§ **Supplied data**
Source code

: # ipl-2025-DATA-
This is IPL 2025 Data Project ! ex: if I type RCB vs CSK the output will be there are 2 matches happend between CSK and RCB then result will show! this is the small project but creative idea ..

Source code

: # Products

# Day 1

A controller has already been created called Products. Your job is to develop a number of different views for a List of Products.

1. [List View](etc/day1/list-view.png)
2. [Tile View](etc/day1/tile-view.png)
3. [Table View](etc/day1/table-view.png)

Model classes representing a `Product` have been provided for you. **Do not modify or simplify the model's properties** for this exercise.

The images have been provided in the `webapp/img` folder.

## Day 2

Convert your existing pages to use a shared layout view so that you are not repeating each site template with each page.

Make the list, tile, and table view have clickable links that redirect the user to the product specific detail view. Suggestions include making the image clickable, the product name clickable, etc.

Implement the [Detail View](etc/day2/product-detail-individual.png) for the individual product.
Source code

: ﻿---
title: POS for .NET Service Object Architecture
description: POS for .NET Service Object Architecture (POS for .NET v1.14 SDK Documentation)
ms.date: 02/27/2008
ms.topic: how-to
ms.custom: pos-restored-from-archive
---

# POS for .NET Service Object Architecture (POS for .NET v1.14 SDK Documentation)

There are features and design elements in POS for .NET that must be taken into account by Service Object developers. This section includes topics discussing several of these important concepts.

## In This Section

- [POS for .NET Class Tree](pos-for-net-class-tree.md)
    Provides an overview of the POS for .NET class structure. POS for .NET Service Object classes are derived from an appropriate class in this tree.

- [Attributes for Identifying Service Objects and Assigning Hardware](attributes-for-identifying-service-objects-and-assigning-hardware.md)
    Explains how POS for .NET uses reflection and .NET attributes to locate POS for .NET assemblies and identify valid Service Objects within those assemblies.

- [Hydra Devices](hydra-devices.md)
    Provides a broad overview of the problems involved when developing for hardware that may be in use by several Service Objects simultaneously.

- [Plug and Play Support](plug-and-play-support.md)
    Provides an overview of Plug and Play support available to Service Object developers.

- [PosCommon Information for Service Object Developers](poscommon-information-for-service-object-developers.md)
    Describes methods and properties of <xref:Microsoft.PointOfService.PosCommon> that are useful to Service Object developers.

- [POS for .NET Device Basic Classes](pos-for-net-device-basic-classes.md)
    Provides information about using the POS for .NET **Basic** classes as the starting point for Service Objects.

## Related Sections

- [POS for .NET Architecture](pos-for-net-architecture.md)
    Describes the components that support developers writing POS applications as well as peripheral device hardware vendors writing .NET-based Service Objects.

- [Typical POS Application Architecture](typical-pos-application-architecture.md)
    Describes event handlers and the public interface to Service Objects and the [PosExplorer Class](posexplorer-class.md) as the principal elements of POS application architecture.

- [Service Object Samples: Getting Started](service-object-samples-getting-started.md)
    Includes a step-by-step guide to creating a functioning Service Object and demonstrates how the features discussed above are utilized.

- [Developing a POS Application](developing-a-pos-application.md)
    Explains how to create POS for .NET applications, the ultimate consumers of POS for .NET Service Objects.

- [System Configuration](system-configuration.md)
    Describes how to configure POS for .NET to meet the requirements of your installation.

§ **About this exercise**
Using the entries above, return exactly the lines from the line with "# POS for .NET" to the line with "Provides an overview of the", counting both of those lines.

§ **The completed task**
# POS for .NET Service Object Architecture (POS for .NET v1.14 SDK Documentation)

There are features and design elements in POS for .NET that must be taken into account by Service Object developers. This section includes topics discussing several of these important concepts.

## In This Section

- [POS for .NET Class Tree](pos-for-net-class-tree.md)
    Provides an overview of the POS for .NET class structure. POS for .NET Service Object classes are derived from an appropriate class in this tree.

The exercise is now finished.